Interfaith advocacy meeting to commemorate the 70th Anniverseary of Hiroshima. © Adebayo Anthony Kehinde

Interfaith advocacy meeting to commemorate the 70th Anniverseary of Hiroshima. © Adebayo Anthony Kehinde


Adebayo Anthony Kehinde leads an African group supporting ICAN, the International Campaign to Abolish Nuclear Weapons. Its interfaith campaign is especially significant on the 70th anniversary of the atomic bombings in Japan.

“The African partner members of ICAN have been very active and vocal in supporting the Ban on Nuclear Weapons and Small Arms Proliferation,” said Kehinde, a member of the World Council of Churches (WCC) Commission of the Churches on International Affairs (CCIA).

The group has made its voice heard in work spheres and at crucial inter-religious initiatives in this symbolic year, including an important interfaith meeting in London on 25 September.

Africa’s importance is underscored by the fact that South Africa, under the apartheid regime, was a nuclear arms power.

“This also underscores the importance we attached to the recently held interfaith meeting between the Youth Ministry of our Church and ICAN UK chapter to commemorate the 70th anniversary of Hiroshima,” said Kehinde.

The government of Nigeria, considered one of Africa’s economic centers, has long supported the ban on nuclear weapons.

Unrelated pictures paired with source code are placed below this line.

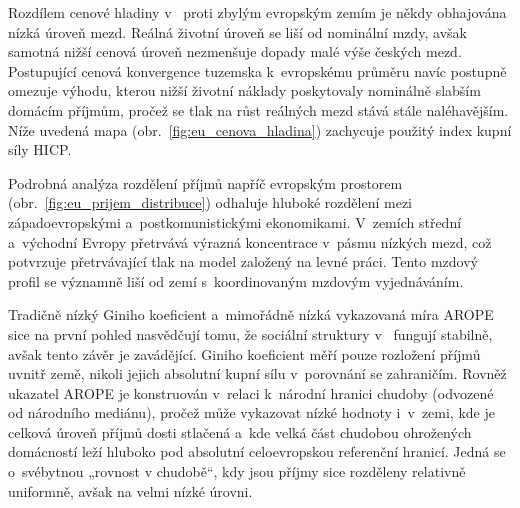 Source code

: Rozdílem cenové hladiny v~ proti zbylým evropským zemím je někdy obhajována nízká úroveň mezd. Reálná životní úroveň se liší od nominální mzdy, avšak samotná nižší cenová úroveň nezmenšuje dopady malé výše českých mezd. Postupující cenová konvergence tuzemska k~evropskému průměru navíc postupně omezuje výhodu, kterou nižší životní náklady poskytovaly nominálně slabším domácím příjmům, pročež se tlak na růst reálných mezd stává stále naléhavějším. Níže uvedená mapa (obr.~\ref{fig:eu_cenova_hladina}) zachycuje použitý index kupní síly HICP.\par



Podrobná analýza rozdělení příjmů napříč evropským prostorem (obr.~\ref{fig:eu_prijem_distribuce}) odhaluje hluboké rozdělení mezi západoevropskými a~postkomunistickými ekonomikami. V~zemích střední a~východní Evropy přetrvává výrazná koncentrace v~pásmu nízkých mezd, což potvrzuje přetrvávající tlak na model založený na levné práci. Tento mzdový profil se významně liší od zemí s~koordinovaným mzdovým vyjednáváním.\par




Tradičně nízký Giniho koeficient a~mimořádně nízká vykazovaná míra \acf{AROPE} sice na první pohled nasvědčují tomu, že sociální struktury v~ fungují stabilně, avšak tento závěr je zavádějící. Giniho koeficient měří pouze rozložení příjmů uvnitř země, nikoli jejich absolutní kupní sílu v~porovnání se zahraničím. Rovněž ukazatel \acs{AROPE} je konstruován v~relaci k~národní hranici chudoby (odvozené od národního mediánu), pročež může vykazovat nízké hodnoty i~v~zemi, kde je celková úroveň příjmů dosti stlačená a~kde velká část chudobou ohrožených domácností leží hluboko pod absolutní celoevropskou referenční hranicí. Jedná se o~svébytnou „rovnost v chudobě“, kdy jsou příjmy sice rozděleny relativně uniformně, avšak na velmi nízké úrovni.\par

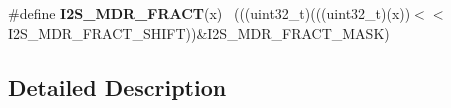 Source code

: \begin{DoxyCompactItemize}
\item 
\hypertarget{group___i2_s___register___masks_ga02b715e13475decb372a3bd2f52a5872}{}\#define {\bfseries I2\+S\+\_\+\+M\+D\+R\+\_\+\+F\+R\+A\+C\+T}(x)                                              ~(((uint32\+\_\+t)(((uint32\+\_\+t)(x))$<$$<$I2\+S\+\_\+\+M\+D\+R\+\_\+\+F\+R\+A\+C\+T\+\_\+\+S\+H\+I\+F\+T))\&I2\+S\+\_\+\+M\+D\+R\+\_\+\+F\+R\+A\+C\+T\+\_\+\+M\+A\+S\+K)\label{group___i2_s___register___masks_ga02b715e13475decb372a3bd2f52a5872}

\end{DoxyCompactItemize}


\subsection{Detailed Description}
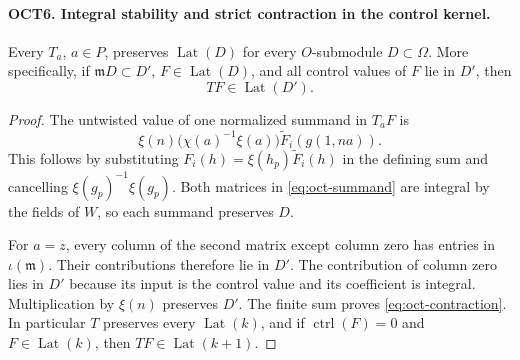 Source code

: \documentclass[11pt,a4paper]{article}
\numberwithin{equation}{section}
\theoremstyle{remark}\newtheorem{remark}[theorem]{Remark}
\begin{document}
\paragraph{OCT6. Integral stability and strict contraction in the control kernel.}
\label{claim:OCT6}
Every $T_a$, $a\in P$, preserves $\operatorname{Lat}(D)$ for
every $O$-submodule $D\subset\Omega$.  More specifically, if
$\mathfrak m D\subset D'$, $F\in\operatorname{Lat}(D)$, and
all control values of $F$ lie in $D'$, then
\begin{equation}\label{eq:oct-contraction}
                         TF\in\operatorname{Lat}(D').
\end{equation}
\begin{proof}
The untwisted value of one normalized summand in $T_aF$ is
\begin{equation}\label{eq:oct-summand}
 \xi(n)\bigl(\chi(a)^{-1}\xi(a)\bigr)
                         \widetilde F_i(g(1,\allowbreak{} na)).
\end{equation}
This follows by substituting
$F_i(h)=\xi(h_p)\widetilde F_i(h)$ in the defining sum and
cancelling $\xi(g_p)^{-1}\xi(g_p)$.  Both matrices in
\eqref{eq:oct-summand} are integral by the fields of $W$, so
each summand preserves $D$.

For $a=z$, every column of the second matrix except column
zero has entries in $\iota(\mathfrak m)$.  Their contributions
therefore lie in $D'$.  The contribution of column zero lies
in $D'$ because its input is the control value and its
coefficient is integral.  Multiplication by $\xi(n)$ preserves
$D'$.  The finite sum proves \eqref{eq:oct-contraction}.
In particular $T$ preserves every $\operatorname{Lat}(k)$, and
if $\operatorname{ctrl}(F)=0$ and
$F\in\operatorname{Lat}(k)$, then
$TF\in\operatorname{Lat}(k+1)$.
\end{proof}

\end{document}
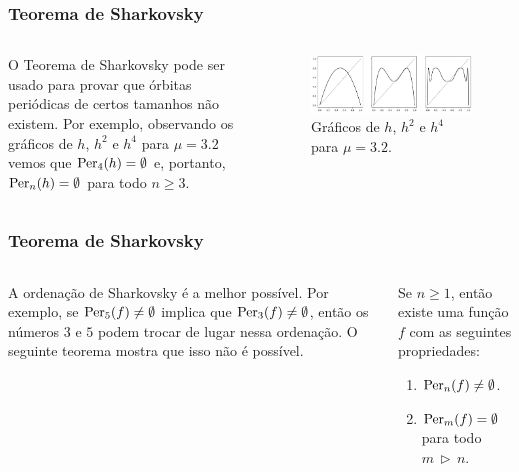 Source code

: 
\begin{frame}
\vspace{5pt}
\frametitle{Teorema de Sharkovsky}
\begin{columns}
\column{\dimexpr\paperwidth-15pt}

O Teorema de Sharkovsky pode ser usado para provar que órbitas periódicas de certos tamanhos não existem. Por exemplo, observando os gráficos de $h$, $h^2$ e $h^4$ para $\mu = 3.2$ vemos que $\operatorname{Per}_4(h) = \emptyset$ e, portanto, $\operatorname{Per}_n(h) = \emptyset$ para todo $n \geq 3$.

\begin{figure}[!htb]
\centering
\includegraphics[scale=0.4]{images/h_3,2.png}
\caption{Gráficos de $h$, $h^2$ e $h^4$ para $\mu = 3.2$.}
\label{h_3,2}
\end{figure}

\end{columns}
\end{frame}


\begin{frame}
\vspace{5pt}
\frametitle{Teorema de Sharkovsky}
\begin{columns}
\column{\dimexpr\paperwidth-15pt}

A ordenação de Sharkovsky é a melhor possível. Por exemplo, se $\operatorname{Per}_5(f) \neq \emptyset$ implica que $\operatorname{Per}_3(f) \neq \emptyset$, então os números $3$ e $5$ podem trocar de lugar nessa ordenação. O seguinte teorema mostra que isso não é possível.

\begin{theorem}
Se $n \geq 1$, então existe uma função $f$ com as seguintes propriedades:
\begin{enumerate}
\item $\operatorname{Per}_n(f) \neq \emptyset$.
\item $\operatorname{Per}_m(f) =  \emptyset$ para todo $m \, \triangleright \, n$.
\end{enumerate}
\end{theorem}

\end{columns}
\end{frame}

“For 13 years, Nigeria has remained one of the foremost promoters of the African Nuclear-Weapon-Free Zone Treaty, also called the Pelindaba Treaty. It entered into force on 15t July, 2009,” said Nigeria’s Permanent Mission to the United Nations in New York.

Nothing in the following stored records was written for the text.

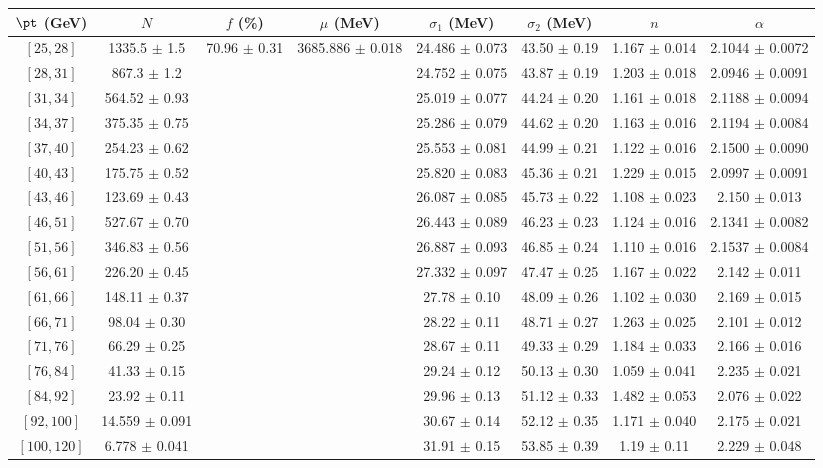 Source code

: \begin{tabular}{c||c|c|c|c|c|c|c}
$\pt$ (GeV) & $N$ & $f$ (\%) & $\mu$ (MeV) & $\sigma_1$ (MeV) & $\sigma_2$ (MeV) & $n$ & $\alpha$ \\
\hline
$[25, 28]$ & 1335.5 $\pm$ 1.5 & \multirow{17}{*}{70.96 $\pm$ 0.31} & \multirow{17}{*}{3685.886 $\pm$ 0.018} & 24.486 $\pm$ 0.073 & 43.50 $\pm$ 0.19 & 1.167 $\pm$ 0.014 & 2.1044 $\pm$ 0.0072\\
$[28, 31]$ & 867.3 $\pm$ 1.2 &  &  & 24.752 $\pm$ 0.075 & 43.87 $\pm$ 0.19 & 1.203 $\pm$ 0.018 & 2.0946 $\pm$ 0.0091\\
$[31, 34]$ & 564.52 $\pm$ 0.93 &  &  & 25.019 $\pm$ 0.077 & 44.24 $\pm$ 0.20 & 1.161 $\pm$ 0.018 & 2.1188 $\pm$ 0.0094\\
$[34, 37]$ & 375.35 $\pm$ 0.75 &  &  & 25.286 $\pm$ 0.079 & 44.62 $\pm$ 0.20 & 1.163 $\pm$ 0.016 & 2.1194 $\pm$ 0.0084\\
$[37, 40]$ & 254.23 $\pm$ 0.62 &  &  & 25.553 $\pm$ 0.081 & 44.99 $\pm$ 0.21 & 1.122 $\pm$ 0.016 & 2.1500 $\pm$ 0.0090\\
$[40, 43]$ & 175.75 $\pm$ 0.52 &  &  & 25.820 $\pm$ 0.083 & 45.36 $\pm$ 0.21 & 1.229 $\pm$ 0.015 & 2.0997 $\pm$ 0.0091\\
$[43, 46]$ & 123.69 $\pm$ 0.43 &  &  & 26.087 $\pm$ 0.085 & 45.73 $\pm$ 0.22 & 1.108 $\pm$ 0.023 & 2.150 $\pm$ 0.013\\
$[46, 51]$ & 527.67 $\pm$ 0.70 &  &  & 26.443 $\pm$ 0.089 & 46.23 $\pm$ 0.23 & 1.124 $\pm$ 0.016 & 2.1341 $\pm$ 0.0082\\
$[51, 56]$ & 346.83 $\pm$ 0.56 &  &  & 26.887 $\pm$ 0.093 & 46.85 $\pm$ 0.24 & 1.110 $\pm$ 0.016 & 2.1537 $\pm$ 0.0084\\
$[56, 61]$ & 226.20 $\pm$ 0.45 &  &  & 27.332 $\pm$ 0.097 & 47.47 $\pm$ 0.25 & 1.167 $\pm$ 0.022 & 2.142 $\pm$ 0.011\\
$[61, 66]$ & 148.11 $\pm$ 0.37 &  &  & 27.78 $\pm$ 0.10 & 48.09 $\pm$ 0.26 & 1.102 $\pm$ 0.030 & 2.169 $\pm$ 0.015\\
$[66, 71]$ & 98.04 $\pm$ 0.30 &  &  & 28.22 $\pm$ 0.11 & 48.71 $\pm$ 0.27 & 1.263 $\pm$ 0.025 & 2.101 $\pm$ 0.012\\
$[71, 76]$ & 66.29 $\pm$ 0.25 &  &  & 28.67 $\pm$ 0.11 & 49.33 $\pm$ 0.29 & 1.184 $\pm$ 0.033 & 2.166 $\pm$ 0.016\\
$[76, 84]$ & 41.33 $\pm$ 0.15 &  &  & 29.24 $\pm$ 0.12 & 50.13 $\pm$ 0.30 & 1.059 $\pm$ 0.041 & 2.235 $\pm$ 0.021\\
$[84, 92]$ & 23.92 $\pm$ 0.11 &  &  & 29.96 $\pm$ 0.13 & 51.12 $\pm$ 0.33 & 1.482 $\pm$ 0.053 & 2.076 $\pm$ 0.022\\
$[92, 100]$ & 14.559 $\pm$ 0.091 &  &  & 30.67 $\pm$ 0.14 & 52.12 $\pm$ 0.35 & 1.171 $\pm$ 0.040 & 2.175 $\pm$ 0.021\\
$[100, 120]$ & 6.778 $\pm$ 0.041 &  &  & 31.91 $\pm$ 0.15 & 53.85 $\pm$ 0.39 & 1.19 $\pm$ 0.11 & 2.229 $\pm$ 0.048\\
\end{tabular}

South Africa’s nuclear arms programme ended it in 1989.Bombs were dismantled and South Africa acceded to the Treaty on the Non-Proliferation of Nuclear Weapons in 1991. In August 1994, after completing an inspection, the International Atomic Energy Agency confirmed South Africa’s nuclear weapons had been dismantled.

South African President Jacob Zuma observed at the United Nations (UN) on 29 September that 2015 marks not only 70 years since the formation of the UN, but also 70 years since the United States dropped atomic bombs the Japanese cities of Hiroshima and Nagasaki. “There can be no safe hands for nuclear weapons,” he declared. “The humanitarian consequences of a possible detonation of a nuclear weapon, whether intentionally or accidentally, will be catastrophic for humanity.”

As a global campaign coalition with ecumenical support, ICAN works to mobilize people in all countries to inspire, persuade and pressure their governments to initiate and support negotiations for a treaty banning nuclear weapons.

ICAN website

Church leaders to embark on pilgrimage to Hiroshima and Nagasaki seeking an end to nuclear threats (WCC press release of 27 July 2015)

WCC Pilgrimage of Justice and Peace

WCC project “Churches engaged for nuclear arms control”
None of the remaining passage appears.